** THE PROBLEM **
Word for word, copy each record that comes after this.
[[ RECORDS SUPPLIED, beginning ]]
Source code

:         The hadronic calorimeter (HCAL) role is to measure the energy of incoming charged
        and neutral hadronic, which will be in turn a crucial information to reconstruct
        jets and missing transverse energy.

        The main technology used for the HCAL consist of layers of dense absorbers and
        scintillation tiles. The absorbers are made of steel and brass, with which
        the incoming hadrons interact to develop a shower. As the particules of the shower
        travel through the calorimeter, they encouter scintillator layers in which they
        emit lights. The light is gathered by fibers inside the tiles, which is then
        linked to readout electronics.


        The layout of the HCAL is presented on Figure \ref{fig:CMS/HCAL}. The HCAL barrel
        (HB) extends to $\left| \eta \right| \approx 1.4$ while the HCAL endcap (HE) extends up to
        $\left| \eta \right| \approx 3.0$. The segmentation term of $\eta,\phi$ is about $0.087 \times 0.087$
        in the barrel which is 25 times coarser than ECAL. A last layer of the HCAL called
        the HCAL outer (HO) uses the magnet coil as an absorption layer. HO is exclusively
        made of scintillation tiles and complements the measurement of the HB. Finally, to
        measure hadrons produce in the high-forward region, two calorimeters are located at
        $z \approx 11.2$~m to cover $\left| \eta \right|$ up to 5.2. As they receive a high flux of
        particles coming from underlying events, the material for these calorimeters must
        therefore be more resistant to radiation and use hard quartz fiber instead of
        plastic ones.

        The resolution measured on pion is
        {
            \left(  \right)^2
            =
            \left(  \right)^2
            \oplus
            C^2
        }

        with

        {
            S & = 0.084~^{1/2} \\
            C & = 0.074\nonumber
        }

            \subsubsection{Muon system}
[[ RECORDS SUPPLIED, end ]]
** REPLY TO THE EXERCISE **
Source code

:         The hadronic calorimeter (HCAL) role is to measure the energy of incoming charged
        and neutral hadronic, which will be in turn a crucial information to reconstruct
        jets and missing transverse energy.

        The main technology used for the HCAL consist of layers of dense absorbers and
        scintillation tiles. The absorbers are made of steel and brass, with which
        the incoming hadrons interact to develop a shower. As the particules of the shower
        travel through the calorimeter, they encouter scintillator layers in which they
        emit lights. The light is gathered by fibers inside the tiles, which is then
        linked to readout electronics.


        The layout of the HCAL is presented on Figure \ref{fig:CMS/HCAL}. The HCAL barrel
        (HB) extends to $\left| \eta \right| \approx 1.4$ while the HCAL endcap (HE) extends up to
        $\left| \eta \right| \approx 3.0$. The segmentation term of $\eta,\phi$ is about $0.087 \times 0.087$
        in the barrel which is 25 times coarser than ECAL. A last layer of the HCAL called
        the HCAL outer (HO) uses the magnet coil as an absorption layer. HO is exclusively
        made of scintillation tiles and complements the measurement of the HB. Finally, to
        measure hadrons produce in the high-forward region, two calorimeters are located at
        $z \approx 11.2$~m to cover $\left| \eta \right|$ up to 5.2. As they receive a high flux of
        particles coming from underlying events, the material for these calorimeters must
        therefore be more resistant to radiation and use hard quartz fiber instead of
        plastic ones.

        The resolution measured on pion is
        {
            \left(  \right)^2
            =
            \left(  \right)^2
            \oplus
            C^2
        }

        with

        {
            S & = 0.084~^{1/2} \\
            C & = 0.074\nonumber
        }

            \subsubsection{Muon system}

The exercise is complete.